To do: Match the word "textwidth". Return each line of the data below where it appears.
Start of Records supplied
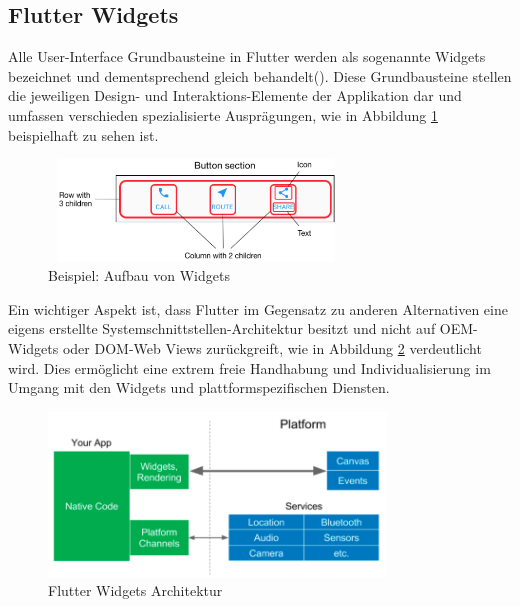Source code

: \documentclass[bibliography=totoc,listof=totoc,BCOR=5mm,DIV=12,oneside]{scrbook}
\begin{document}
\newpage
\subsection{Flutter Widgets}
\par Alle User-Interface Grundbausteine in Flutter werden als sogenannte Widgets bezeichnet und dementsprechend gleich behandelt(\cite{Flu5}). Diese Grundbausteine stellen die jeweiligen Design- und Interaktions-Elemente der Applikation dar und umfassen verschieden spezialisierte Ausprägungen, wie in Abbildung \ref{img:FlutterWidgetButtonSectionExample} beispielhaft zu sehen ist.

\bigskip
\begin{figure}[H]
	\centering
	\includegraphics[width=0.8\textwidth, keepaspectratio]{Bilder/FlutterWidgetButtonSectionExample.png}
	\caption{Beispiel: Aufbau von Widgets  \cite{FlutterBuildingLayouts}}
	\label{img:FlutterWidgetButtonSectionExample}
\end{figure}

\par \medskip Ein wichtiger Aspekt ist, dass Flutter im Gegensatz zu anderen Alternativen eine eigens erstellte Systemschnittstellen-Architektur besitzt und nicht auf OEM-Widgets oder DOM-Web Views zurückgreift\citep{HackernoonFlutterArcticle}, wie in Abbildung \ref{img:hackernoonFlutterArcticleArchitecture} verdeutlicht wird. Dies ermöglicht eine extrem freie Handhabung und Individualisierung im Umgang mit den Widgets und plattformspezifischen Diensten.

\bigskip
\begin{figure}[H]
	\centering
	\includegraphics[width=0.8\textwidth, keepaspectratio]{Bilder/WidgetsFlutterArchitecture.png}
	\caption{Flutter Widgets Architektur \cite{HackernoonFlutterArcticle}}
	\label{img:hackernoonFlutterArcticleArchitecture}
\end{figure}
\end{document}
End of Records supplied
Exercise output:
	\includegraphics[width=0.8\textwidth, keepaspectratio]{Bilder/FlutterWidgetButtonSectionExample.png}
	\includegraphics[width=0.8\textwidth, keepaspectratio]{Bilder/WidgetsFlutterArchitecture.png}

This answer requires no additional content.